What is needed>
Leaving out each picture, transcribe the lines of the listing below exactly from the first through the line that contains "The code for the I2C".

Given entries>

=== Begin Enclosure ===

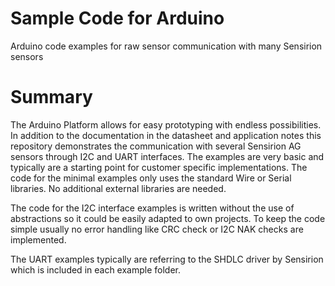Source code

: # Sample Code for Arduino
Arduino code examples for raw sensor communication with many Sensirion sensors

# Summary
The Arduino Platform allows for easy prototyping with endless possibilities. In addition to the documentation in the datasheet and application notes this repository demonstrates the communication with several Sensirion AG sensors through I2C and UART interfaces. The examples are very basic and typically are a starting point for customer specific implementations. The code for the minimal examples only uses the standard Wire or Serial libraries. No additional external libraries are needed. 

The code for the I2C interface examples is written without the use of abstractions so it could be easily adapted to own projects. To keep the code simple usually no error handling like CRC check or I2C NAK checks are implemented.

The UART examples typically are referring to the SHDLC driver by Sensirion which is included in each example folder. 

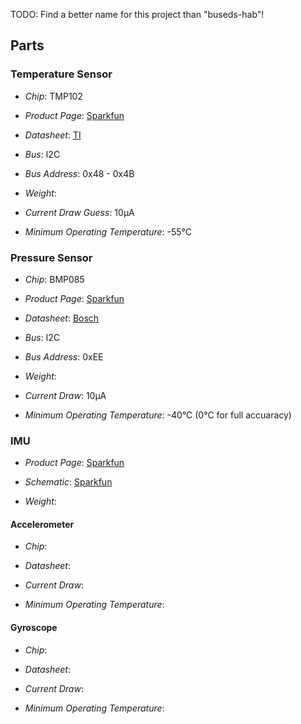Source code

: TODO: Find a better name for this project than "buseds-hab"!

## Parts

### Temperature Sensor

* *Chip*: TMP102

* *Product Page*: [Sparkfun](https://www.sparkfun.com/products/9418)

* *Datasheet*: [TI](https://www.sparkfun.com/datasheets/Sensors/Temperature/tmp102.pdf)

* *Bus*: I2C

* *Bus Address*: 0x48 - 0x4B

* *Weight*:

* *Current Draw Guess*: 10µA

* *Minimum Operating Temperature*: -55°C

### Pressure Sensor

* *Chip*: BMP085

* *Product Page*: [Sparkfun](https://www.sparkfun.com/products/retired/9694)

* *Datasheet*: [Bosch](http://dlnmh9ip6v2uc.cloudfront.net/datasheets/Sensors/Pressure/BST-BMP085-DS000-06.pdf)

* *Bus*: I2C

* *Bus Address*: 0xEE

* *Weight*:

* *Current Draw*: 10µA

* *Minimum Operating Temperature*: -40°C (0°C for full accuaracy)

### IMU

* *Product Page*: [Sparkfun](https://www.sparkfun.com/products/10736)

* *Schematic*: [Sparkfun](https://www.sparkfun.com/datasheets/Sensors/IMU/9DOF-Razor-v14.pdf)

* *Weight*:

#### Accelerometer

* *Chip*:

* *Datasheet*:

* *Current Draw*:

* *Minimum Operating Temperature*:

#### Gyroscope

* *Chip*:

* *Datasheet*:

* *Current Draw*:

* *Minimum Operating Temperature*:

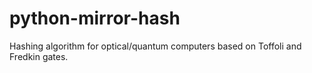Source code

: # python-mirror-hash
Hashing algorithm for optical/quantum computers based on Toffoli and Fredkin gates.
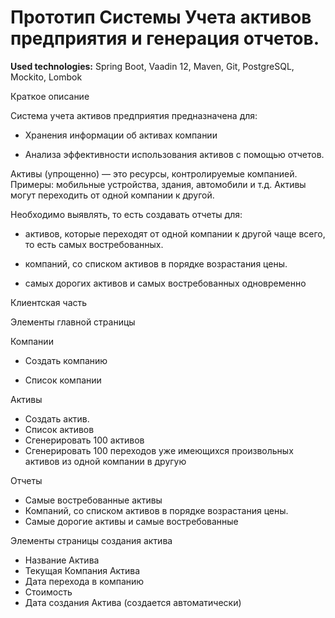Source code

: # Прототип Системы Учета активов предприятия и генерация отчетов. 
 
 <b>Used technologies:</b> Spring Boot, Vaadin 12, Maven, Git, PostgreSQL, Mockito, Lombok  
 
Краткое описание 

Система учета активов предприятия предназначена для:

- Хранения информации об активах компании
 
- Анализа эффективности использования активов с помощью отчетов.
   
Активы (упрощенно) — это ресурсы, контролируемые компанией. 
Примеры: мобильные устройства, здания, автомобили и т.д. 
Активы могут переходить от одной компании к другой. 

Необходимо выявлять, то есть создавать отчеты для:  

- активов, которые переходят от одной компании к другой чаще всего, то есть самых востребованных. 

- компаний, со списком активов в порядке возрастания цены. 

- самых дорогих активов и самых востребованных одновременно 

Клиентская часть 

Элементы главной страницы 

Компании 

- Создать компанию 

- Список компании 

Активы 

- Создать актив.
- Список активов 
- Сгенерировать 100 активов
- Сгенерировать 100 переходов уже имеющихся произвольных активов из одной компании в другую
 
Отчеты 

- Самые востребованные активы
- Компаний, со списком активов в порядке возрастания цены.
- Самые дорогие активы и самые востребованные 
 
Элементы страницы создания актива

- Название Актива
- Текущая Компания Актива
- Дата перехода в компанию
- Стоимость
- Дата создания Актива (создается автоматически) 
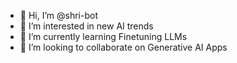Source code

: - 👋 Hi, I’m @shri-bot
- 👀 I’m interested in new AI trends
- 🌱 I’m currently learning Finetuning LLMs
- 💞️ I’m looking to collaborate on Generative AI Apps

<!---
shri-bot/shri-bot is a ✨ special ✨ repository because its `README.md` (this file) appears on your GitHub profile.
You can click the Preview link to take a look at your changes.
--->
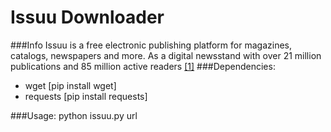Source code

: Issuu Downloader
==============
###Info
Issuu is a free electronic publishing platform for magazines, catalogs, newspapers and more. As a digital newsstand with over 21 million publications and 85 million active readers [[1]](https://en.wikipedia.org/wiki/Issuu)
###Dependencies:

+ wget [pip install wget] 
+ requests [pip install requests]

###Usage:
python issuu.py url
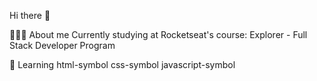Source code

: Hi there 👋

🙋🏻‍♀️ About me
Currently studying at Rocketseat's course: Explorer - Full Stack Developer Program

📖 Learning
html-symbol css-symbol javascript-symbol



<!--
**waldeyrocha/waldeyrocha** is a ✨ _special_ ✨ repository because its `README.md` (this file) appears on your GitHub profile.

Here are some ideas to get you started:

- 🔭 I’m currently working on ...
- 🌱 I’m currently learning ...
- 👯 I’m looking to collaborate on ...
- 🤔 I’m looking for help with ...
- 💬 Ask me about ...
- 📫 How to reach me: ...
- 😄 Pronouns: ...
- ⚡ Fun fact: ...
-->

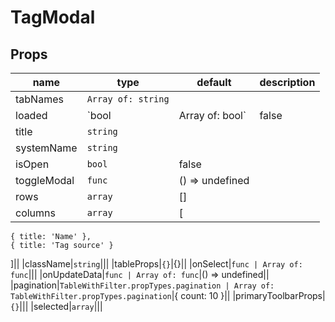 # TagModal

## Props

|name|type|default|description|
|----|----|-------|-----------|
|tabNames|`Array of: string`|||
|loaded|`bool | Array of: bool`|false||
|title|`string`|||
|systemName|`string`|||
|isOpen|`bool`|false||
|toggleModal|`func`|() => undefined||
|rows|`array`|[]||
|columns|`array`|[
    { title: 'Name' },
    { title: 'Tag source' }
]||
|className|`string`|||
|tableProps|`{}`|{}||
|onSelect|`func | Array of: func`|||
|onUpdateData|`func | Array of: func`|() => undefined||
|pagination|`TableWithFilter.propTypes.pagination | Array of: TableWithFilter.propTypes.pagination`|{ count: 10 }||
|primaryToolbarProps|`{}`|||
|selected|`array`|||


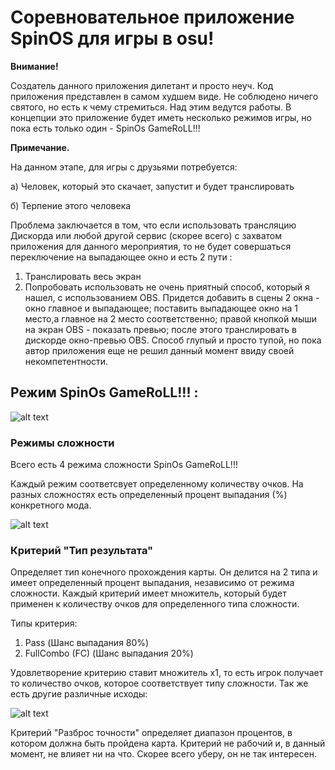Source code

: # Соревновательное приложение SpinOS для игры в osu!

**Внимание!**

Создатель данного приложения дилетант и просто неуч.
Код приложения представлен в самом худшем виде. Не соблюдено ничего святого, но есть к чему стремиться. Над этим ведутся работы.
В концепции это приложение будет иметь несколько режимов игры, но пока есть только один - SpinOs GameRoLL!!!

**Примечание.**

На данном этапе, для игры с друзьями потребуется:

а) Человек, который это скачает, запустит и будет транслировать

б) Терпение этого человека

Проблема заключается в том, что если использовать трансляцию Дискорда или любой другой сервис (скорее всего) с захватом приложения для данного мероприятия, то не будет совершаться переключение на выпадающее окно и есть 2 пути :
1) Транслировать весь экран
2) Попробовать использовать не очень приятный способ, который я нашел, с использованием OBS. Придется добавить в сцены 2 окна - окно главное и выпадающее; поставить выпадающее окно на 1 место,а главное на 2 место соответственно; правой кнопкой мыши на экран OBS - показать превью; после этого транслировать в дискорде окно-превью OBS.
Способ глупый и просто тупой, но пока автор приложения еще не решил данный момент ввиду своей некомпетентности.




## Режим SpinOs GameRoLL!!! :

![alt text](https://sun9-51.userapi.com/impg/so12PMaZOtDrmpnV1Ncr2zW-id7_2aAF9QZ_Yw/pT60OtwKG4U.jpg?size=786x493&quality=96&sign=dfb8894f55232a233296b7480b5474cc&type=album)

### Режимы сложности
Всего есть 4 режима сложности SpinOs GameRoLL!!!

Каждый режим соответсвует определенному количеству очков.
На разных сложностях есть определенный процент выпадания (%) конкретного мода.

![alt text](https://sun9-49.userapi.com/impg/7mp5ok9rAMYVQqPG8BMMFEMNACoeJ4XPJAk2rA/h11DVvG6GRs.jpg?size=516x217&quality=96&sign=331a76244750be277580dbe9e4f59000&type=album)

### Критерий "Тип результата"
Определяет тип конечного прохождения карты.
Он делится на 2 типа и имеет определенный процент выпадания, независимо от режима сложности.
Каждый критерий имеет множитель, который будет применен к количеству очков для определенного типа сложности.

Типы критерия:
1) Pass (Шанс выпадания 80%)
2) FullCombo (FC) (Шанс выпадания 20%)

Удовлетворение критерию ставит множитель x1, то есть игрок получает то количество очков, которое соответствует типу сложности.
Так же есть другие различные исходы:

![alt text](https://sun9-15.userapi.com/impg/3ujafquvrpAz6dAWxiEkKJmo9yjpIXupPUhiZA/mfSA8eFcUNo.jpg?size=652x119&quality=96&sign=7b6ac756eb5dc0c36c7cb01663c2c6cc&type=album)

Критерий "Разброс точности" определяет диапазон процентов, в котором должна быть пройдена карта.
Критерий не рабочий и, в данный момент, не влияет ни на что. Скорее всего уберу, он не так интересен.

=== End Enclosure ===

Exercise output>
Source code

: # Sample Code for Arduino
Arduino code examples for raw sensor communication with many Sensirion sensors

# Summary
The Arduino Platform allows for easy prototyping with endless possibilities. In addition to the documentation in the datasheet and application notes this repository demonstrates the communication with several Sensirion AG sensors through I2C and UART interfaces. The examples are very basic and typically are a starting point for customer specific implementations. The code for the minimal examples only uses the standard Wire or Serial libraries. No additional external libraries are needed. 

The code for the I2C interface examples is written without the use of abstractions so it could be easily adapted to own projects. To keep the code simple usually no error handling like CRC check or I2C NAK checks are implemented.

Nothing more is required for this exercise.